Les injections de Botox dans les aisselles peuvent bloquer temporairement les nerfs qui stimulent la transpiration. C’est temporaire. Mais c’est une option.

Ensuite, il y a ETS. Sympathectomie thoracique endoscopique. C’est de la chirurgie. Ils enlèvent les nerfs qui provoquent une transpiration excessive. C’est grave. C’est pour les cas graves.

C’est juste toi ?

Les troubles métaboliques et l’hyperhidrose touchent une petite tranche de la population. Les chances sont bonnes. Votre musc est simplement votre type d’odeur unique. Ce n’est pas une raison de s’alarmer.

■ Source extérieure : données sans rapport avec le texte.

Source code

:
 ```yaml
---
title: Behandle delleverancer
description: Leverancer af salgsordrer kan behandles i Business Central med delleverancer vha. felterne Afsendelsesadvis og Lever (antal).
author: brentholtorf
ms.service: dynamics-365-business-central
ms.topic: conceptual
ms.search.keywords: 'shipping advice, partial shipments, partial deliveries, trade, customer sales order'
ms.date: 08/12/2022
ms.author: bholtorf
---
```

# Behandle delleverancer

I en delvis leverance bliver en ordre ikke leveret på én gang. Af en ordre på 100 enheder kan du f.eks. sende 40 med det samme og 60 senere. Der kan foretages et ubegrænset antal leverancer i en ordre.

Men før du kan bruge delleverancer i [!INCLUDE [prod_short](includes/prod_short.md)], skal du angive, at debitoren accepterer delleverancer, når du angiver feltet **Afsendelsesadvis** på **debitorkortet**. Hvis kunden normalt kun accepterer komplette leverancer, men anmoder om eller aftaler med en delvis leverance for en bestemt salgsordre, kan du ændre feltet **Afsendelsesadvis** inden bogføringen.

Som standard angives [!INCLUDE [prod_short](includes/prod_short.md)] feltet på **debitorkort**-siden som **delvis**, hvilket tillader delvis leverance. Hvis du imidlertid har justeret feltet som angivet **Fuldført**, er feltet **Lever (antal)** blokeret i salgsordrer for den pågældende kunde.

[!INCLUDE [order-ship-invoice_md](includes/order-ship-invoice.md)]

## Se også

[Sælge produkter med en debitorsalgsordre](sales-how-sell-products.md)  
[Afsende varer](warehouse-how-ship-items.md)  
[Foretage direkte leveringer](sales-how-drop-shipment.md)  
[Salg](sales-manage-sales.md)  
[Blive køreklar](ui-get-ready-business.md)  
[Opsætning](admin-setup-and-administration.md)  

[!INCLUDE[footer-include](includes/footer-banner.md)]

Essayez les techniques normales d’effacement des odeurs. Savon. Eau. Tissus respirants. Si cela ne fonctionne pas ? Consultez votre médecin.

Mais il existe une autre raison de demander de l’aide. Une aide différente.

La peur de l’odorat

Il existe une maladie appelée bromidrophobie.

Il ne s’agit pas de votre odeur. Il s’agit de la peur de toute odeur corporelle. Y compris le vôtre.

Les personnes atteintes de bromidrophobie développent des habitudes d’hygiène excessives. Ils se douchent plusieurs fois par jour. Pendant de longues périodes. Ils se frottent la peau à vif. C’est similaire au TOC. Mais le déclencheur est purement odorant.

Ils évitent les toilettes publiques. Évidemment. Ils disposent d’un arsenal de produits masquant les odeurs. Partout. Pour lutter contre les odeurs « effrayantes » qui apparaissent.

C’est solitaire. C’est épuisant. Et c’est réel.

Si vous frottez jusqu’au saignement, ou si votre haleine sent l’acétone et que vous avez soif, appelez un médecin. Mais si vous êtes simplement inquiet à propos de l’air qui vous entoure ? C’est une conversation différente. Celui qui compte tout autant.